Etisalat Egypt, so far the lone 3rd Generation license holder, says it will aim for 70 percent network coverage by the end of the first year, 85 percent after the second, and 100 percent after three years, Chief Executive Officer Saleh El-Abduli says. The company is now working out contracts with existing mobile operators Mobinil and Vodafone to lease their infrastructure for at least two years and is scheduled to begin offering commercial services in February 2007.

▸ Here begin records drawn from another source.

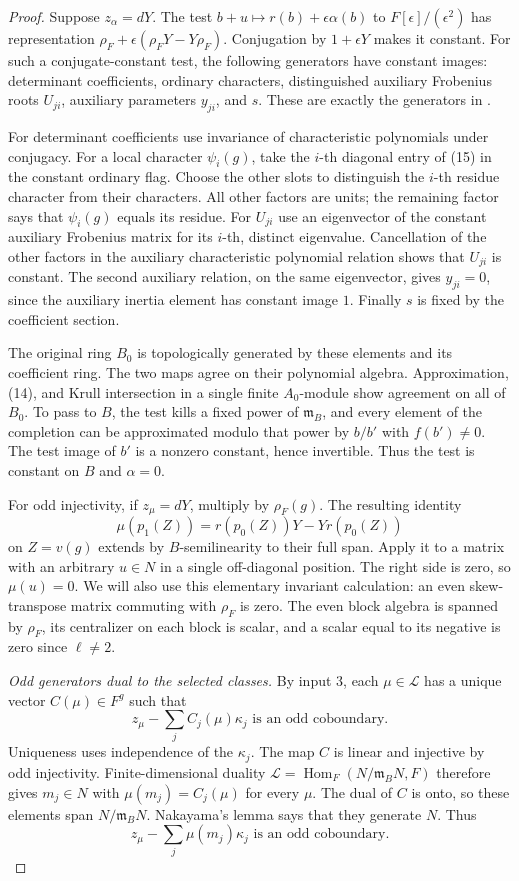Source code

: \begin{proof}
Suppose $z_\alpha=dY$.  The test
$b+u\mapsto r(b)+\epsilon\alpha(b)$ to $F[\epsilon]/(\epsilon^2)$
has representation
$\rho_F+\epsilon(\rho_FY-Y\rho_F)$.
Conjugation by $1+\epsilon Y$ makes it constant.
For such a conjugate-constant test, the following generators
have constant images: determinant coefficients, ordinary
characters, distinguished auxiliary Frobenius roots $U_{ji}$,
auxiliary parameters $y_{ji}$, and $s$.
These are exactly the generators in .

For determinant coefficients use invariance of characteristic
polynomials under conjugacy.
For a local character $\psi_i(g)$, take the $i$-th diagonal
entry of (15) in the constant ordinary flag.
Choose the other slots to distinguish the $i$-th residue
character from their characters.  All other factors are units;
the remaining factor says that $\psi_i(g)$ equals its residue.
For $U_{ji}$ use an eigenvector of the constant auxiliary
Frobenius matrix for its $i$-th, distinct eigenvalue.
Cancellation of the other factors in the auxiliary
characteristic polynomial relation shows that $U_{ji}$ is
constant.  The second auxiliary relation, on the same
eigenvector, gives $y_{ji}=0$, since the auxiliary inertia
element has constant image $1$.
Finally $s$ is fixed by the coefficient section.

The original ring $B_0$ is topologically generated by these
elements and its coefficient ring.  The two maps agree on
their polynomial algebra.  Approximation, (14), and Krull
intersection in a single finite $A_0$-module show agreement on
all of $B_0$.
To pass to $B$, the test kills a fixed power of
$\mathfrak m_B$, and every element of the completion can be
approximated modulo that power by $b/b'$ with $f(b')\ne0$.
The test image of $b'$ is a nonzero constant, hence invertible.
Thus the test is constant on $B$ and $\alpha=0$.

For odd injectivity, if $z_\mu=dY$, multiply by $\rho_F(g)$.
The resulting identity
\[
 \mu(p_1(Z))=r(p_0(Z))Y-Yr(p_0(Z))
\]
on $Z=v(g)$ extends by $B$-semilinearity to their full span.
Apply it to a matrix with an arbitrary $u\in N$ in a single
off-diagonal position.  The right side is zero, so $\mu(u)=0$.
We will also use this elementary invariant calculation:
an even skew-transpose matrix commuting with $\rho_F$ is zero.
The even block algebra is spanned by $\rho_F$, its centralizer
on each block is scalar, and a scalar equal to its negative
is zero since $\ell\ne2$.

\emph{Odd generators dual to the selected classes.}
By input 3, each $\mu\in\mathcal L$ has a unique vector
$C(\mu)\in F^g$ such that
\[
               z_\mu-\sum_j C_j(\mu)\kappa_j
                        \text{ is an odd coboundary}.          \tag{17}
\]
Uniqueness uses independence of the $\kappa_j$.
The map $C$ is linear and injective by odd injectivity.
Finite-dimensional duality
$\mathcal L=\operatorname{Hom}_F(N/\mathfrak m_BN,F)$ therefore
gives $m_j\in N$ with $\mu(m_j)=C_j(\mu)$ for every $\mu$.
The dual of $C$ is onto, so these elements span
$N/\mathfrak m_BN$.  Nakayama's lemma says that they generate $N$.
Thus
\[
                 z_\mu-\sum_j\mu(m_j)\kappa_j
                         \text{ is an odd coboundary}.         \tag{18}
\]


\end{proof}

Despite high consumer anticipation of the third network, some analysts doubt the market s ability to afford 3G technology and the new operator s ability to gain significant market share without lowering even further one of the lowest per minute rates in the Middle East. EFG Hermes Senior Analyst Wael Ziada says the company will have trouble turning profit because of the high licensing fee already paid and projected high start up costs.

Still, others point to the exponential growth the two existing operators saw in the past two years as evidence of the high potential for demand even for initially expensive technologies in the market. According to NTRA figures, mobile penetration reached 19.5 percent in June 2006. Minister of Communication and Information Technology Tarek Kamel says he expects the number to reach 40 percent by 2010. The number of subscribers, almost evenly split between Mobinil and Vodafone, has reached 14 million, up from 2.9 million in June 2005 and just 650,000 in October 1998 when mobile technology was first introduced.